Odpowiedź kryje się pod ziemią. Półwysep Reykjanes to miejsce, gdzie Islandia się dosłownie rozciąga – pęka wzdłuż ryftu, którym magma przedziera się ku powierzchni. Gdy płyty tektoniczne oddalają się od siebie, ziemia nie nadąża się zamykać – powstają szczeliny, a magma ma ułatwioną drogę.
Naukowcy nazywają to „fazą aktywności wulkanicznej Reykjanes”, która – według niektórych modeli – może potrwać nawet sto lat, z wieloma erupcjami w jej trakcie.
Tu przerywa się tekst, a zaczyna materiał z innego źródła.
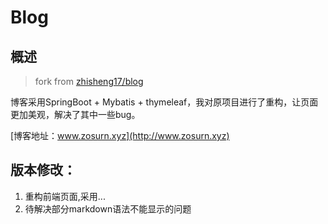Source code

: # Blog

## 概述
> fork from [zhisheng17/blog](https://github.com/zhisheng17/blog) 

博客采用SpringBoot + Mybatis + thymeleaf，我对原项目进行了重构，让页面更加美观，解决了其中一些bug。

[博客地址：www.zosurn.xyz](http://www.zosurn.xyz)

## 版本修改：
1. 重构前端页面,采用...
2. 待解决部分markdown语法不能显示的问题





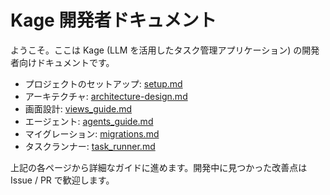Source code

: # Kage 開発者ドキュメント

ようこそ。ここは Kage (LLM を活用したタスク管理アプリケーション) の開発者向けドキュメントです。

- プロジェクトのセットアップ: [setup.md](setup.md)
- アーキテクチャ: [architecture-design.md](architecture-design.md)
- 画面設計: [views_guide.md](views_guide.md)
- エージェント: [agents_guide.md](agents_guide.md)
- マイグレーション: [migrations.md](migrations.md)
- タスクランナー: [task_runner.md](task_runner.md)

上記の各ページから詳細なガイドに進めます。開発中に見つかった改善点は Issue / PR で歓迎します。
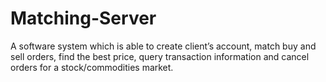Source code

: # Matching-Server
A software system which is able to create client’s account, match buy and sell orders, find the best price, query transaction information and cancel orders for a stock/commodities market. 
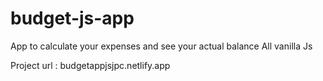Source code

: # budget-js-app
App to calculate your expenses and see your actual balance 
All vanilla Js

Project url : budgetappjsjpc.netlify.app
To nie jest jednorazowy epizod, ale nowy rozdział w historii geologicznej Islandii.
Trochę historii ognia i lodu
Islandia to jedno z najmłodszych miejsc na Ziemi – ma „zaledwie” 16–20 milionów lat. Zrodzona z ognia, była i jest kształtowana przez wulkanizm. Wulkany takie jak Hekla, Katla, Eyjafjallajökull czy Askja odegrały ogromną rolę w historii wyspy – zarówno w kontekście środowiskowym, jak i społecznym.
Największa erupcja w czasach historycznych miała miejsce w 1783 roku – to Laki. Spowodowała śmierć tysięcy ludzi, nie tylko na Islandii, ale i w Europie, gdzie gazy siarkowe przyczyniły się do tzw. “mgły śmierci”.
Islandczycy nauczyli się żyć z tą siłą natury. Erupcje są dla nich nie tylko zagrożeniem, ale też częścią tożsamości, przypomnieniem o potędze natury i o tym, jak niewiele od nas zależy.